Start of Source data
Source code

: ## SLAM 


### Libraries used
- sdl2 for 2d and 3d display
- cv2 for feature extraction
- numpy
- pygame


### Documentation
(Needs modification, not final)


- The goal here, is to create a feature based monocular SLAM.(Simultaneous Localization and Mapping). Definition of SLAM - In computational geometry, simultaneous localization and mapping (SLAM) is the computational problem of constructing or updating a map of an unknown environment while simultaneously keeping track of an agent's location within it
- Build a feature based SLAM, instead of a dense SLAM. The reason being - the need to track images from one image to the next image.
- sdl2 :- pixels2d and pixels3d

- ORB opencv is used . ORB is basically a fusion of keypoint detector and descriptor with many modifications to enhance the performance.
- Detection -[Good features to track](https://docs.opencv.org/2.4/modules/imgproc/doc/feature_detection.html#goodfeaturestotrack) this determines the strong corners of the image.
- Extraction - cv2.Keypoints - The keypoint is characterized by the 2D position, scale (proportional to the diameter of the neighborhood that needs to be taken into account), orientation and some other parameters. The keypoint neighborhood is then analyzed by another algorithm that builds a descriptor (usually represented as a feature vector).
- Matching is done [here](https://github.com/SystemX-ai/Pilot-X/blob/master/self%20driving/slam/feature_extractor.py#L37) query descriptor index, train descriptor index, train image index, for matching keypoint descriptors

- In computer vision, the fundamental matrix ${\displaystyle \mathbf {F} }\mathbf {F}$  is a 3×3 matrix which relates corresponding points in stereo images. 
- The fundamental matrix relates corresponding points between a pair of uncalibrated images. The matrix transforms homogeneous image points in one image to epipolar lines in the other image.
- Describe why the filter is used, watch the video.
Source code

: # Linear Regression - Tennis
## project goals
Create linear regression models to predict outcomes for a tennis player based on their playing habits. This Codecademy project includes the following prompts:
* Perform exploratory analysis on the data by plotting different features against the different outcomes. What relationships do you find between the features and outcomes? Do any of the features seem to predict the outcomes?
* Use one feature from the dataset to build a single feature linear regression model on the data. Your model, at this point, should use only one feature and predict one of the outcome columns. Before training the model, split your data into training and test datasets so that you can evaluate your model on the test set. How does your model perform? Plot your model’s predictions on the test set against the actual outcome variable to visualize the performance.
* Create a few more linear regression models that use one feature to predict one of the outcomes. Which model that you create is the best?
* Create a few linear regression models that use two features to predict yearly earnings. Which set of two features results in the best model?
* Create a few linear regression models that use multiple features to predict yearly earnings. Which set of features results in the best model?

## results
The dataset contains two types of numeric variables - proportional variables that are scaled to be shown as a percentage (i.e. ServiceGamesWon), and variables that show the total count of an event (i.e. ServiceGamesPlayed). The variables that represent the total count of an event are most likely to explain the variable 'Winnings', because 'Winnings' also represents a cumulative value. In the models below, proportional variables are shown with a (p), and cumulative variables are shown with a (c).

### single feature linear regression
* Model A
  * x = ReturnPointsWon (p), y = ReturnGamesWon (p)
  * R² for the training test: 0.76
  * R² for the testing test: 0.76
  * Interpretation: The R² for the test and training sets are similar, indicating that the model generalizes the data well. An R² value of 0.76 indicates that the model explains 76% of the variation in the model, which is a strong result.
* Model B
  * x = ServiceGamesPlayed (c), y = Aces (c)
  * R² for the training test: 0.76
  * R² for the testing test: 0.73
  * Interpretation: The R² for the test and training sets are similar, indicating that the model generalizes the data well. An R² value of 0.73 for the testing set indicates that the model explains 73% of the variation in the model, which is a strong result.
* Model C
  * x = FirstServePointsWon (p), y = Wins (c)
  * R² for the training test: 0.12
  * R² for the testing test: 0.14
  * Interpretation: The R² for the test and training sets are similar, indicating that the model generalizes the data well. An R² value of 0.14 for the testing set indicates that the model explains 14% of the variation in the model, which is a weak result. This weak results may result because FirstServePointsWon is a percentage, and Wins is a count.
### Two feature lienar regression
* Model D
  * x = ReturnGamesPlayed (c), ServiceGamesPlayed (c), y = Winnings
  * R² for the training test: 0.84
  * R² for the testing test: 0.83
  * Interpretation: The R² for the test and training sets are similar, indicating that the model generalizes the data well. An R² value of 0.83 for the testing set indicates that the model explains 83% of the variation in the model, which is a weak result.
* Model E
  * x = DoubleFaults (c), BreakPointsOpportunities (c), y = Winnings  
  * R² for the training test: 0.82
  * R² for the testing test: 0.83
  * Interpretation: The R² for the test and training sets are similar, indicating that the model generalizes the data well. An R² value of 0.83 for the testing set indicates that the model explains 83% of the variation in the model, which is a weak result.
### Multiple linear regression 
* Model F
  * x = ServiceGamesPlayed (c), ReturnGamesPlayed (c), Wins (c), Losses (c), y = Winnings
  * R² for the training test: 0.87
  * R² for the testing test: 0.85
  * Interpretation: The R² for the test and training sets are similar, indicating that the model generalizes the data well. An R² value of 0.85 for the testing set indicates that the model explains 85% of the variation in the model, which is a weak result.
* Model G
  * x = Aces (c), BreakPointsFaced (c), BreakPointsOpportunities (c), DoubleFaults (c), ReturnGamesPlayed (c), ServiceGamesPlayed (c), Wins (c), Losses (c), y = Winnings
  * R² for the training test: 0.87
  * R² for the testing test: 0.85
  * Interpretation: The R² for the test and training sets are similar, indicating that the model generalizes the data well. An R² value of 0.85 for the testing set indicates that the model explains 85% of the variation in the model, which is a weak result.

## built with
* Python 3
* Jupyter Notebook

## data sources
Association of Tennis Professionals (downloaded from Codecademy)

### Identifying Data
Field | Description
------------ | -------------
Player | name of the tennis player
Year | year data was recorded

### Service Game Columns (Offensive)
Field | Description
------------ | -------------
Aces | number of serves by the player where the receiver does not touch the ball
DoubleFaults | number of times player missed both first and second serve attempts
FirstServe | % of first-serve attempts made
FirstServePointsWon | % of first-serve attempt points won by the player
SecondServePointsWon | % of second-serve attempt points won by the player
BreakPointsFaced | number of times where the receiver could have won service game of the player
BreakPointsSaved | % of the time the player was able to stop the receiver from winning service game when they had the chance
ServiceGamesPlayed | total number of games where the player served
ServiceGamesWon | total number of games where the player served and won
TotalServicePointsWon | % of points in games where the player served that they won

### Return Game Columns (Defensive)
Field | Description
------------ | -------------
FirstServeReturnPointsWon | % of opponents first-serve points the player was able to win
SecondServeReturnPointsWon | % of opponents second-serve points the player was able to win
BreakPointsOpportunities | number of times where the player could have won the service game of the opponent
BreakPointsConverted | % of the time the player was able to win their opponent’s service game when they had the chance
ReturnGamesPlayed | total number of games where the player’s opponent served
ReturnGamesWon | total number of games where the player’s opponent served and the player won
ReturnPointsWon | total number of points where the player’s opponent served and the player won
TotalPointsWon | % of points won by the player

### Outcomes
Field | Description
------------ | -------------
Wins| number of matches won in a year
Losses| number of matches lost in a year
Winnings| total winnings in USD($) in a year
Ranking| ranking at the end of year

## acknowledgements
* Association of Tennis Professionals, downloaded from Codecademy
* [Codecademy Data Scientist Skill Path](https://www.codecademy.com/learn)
End of Source data
_Task requirements_
Among the lines above, find those with the string "relates" and copy them.

_Response to this task_
- In computer vision, the fundamental matrix ${\displaystyle \mathbf {F} }\mathbf {F}$  is a 3×3 matrix which relates corresponding points in stereo images. 
- The fundamental matrix relates corresponding points between a pair of uncalibrated images. The matrix transforms homogeneous image points in one image to epipolar lines in the other image.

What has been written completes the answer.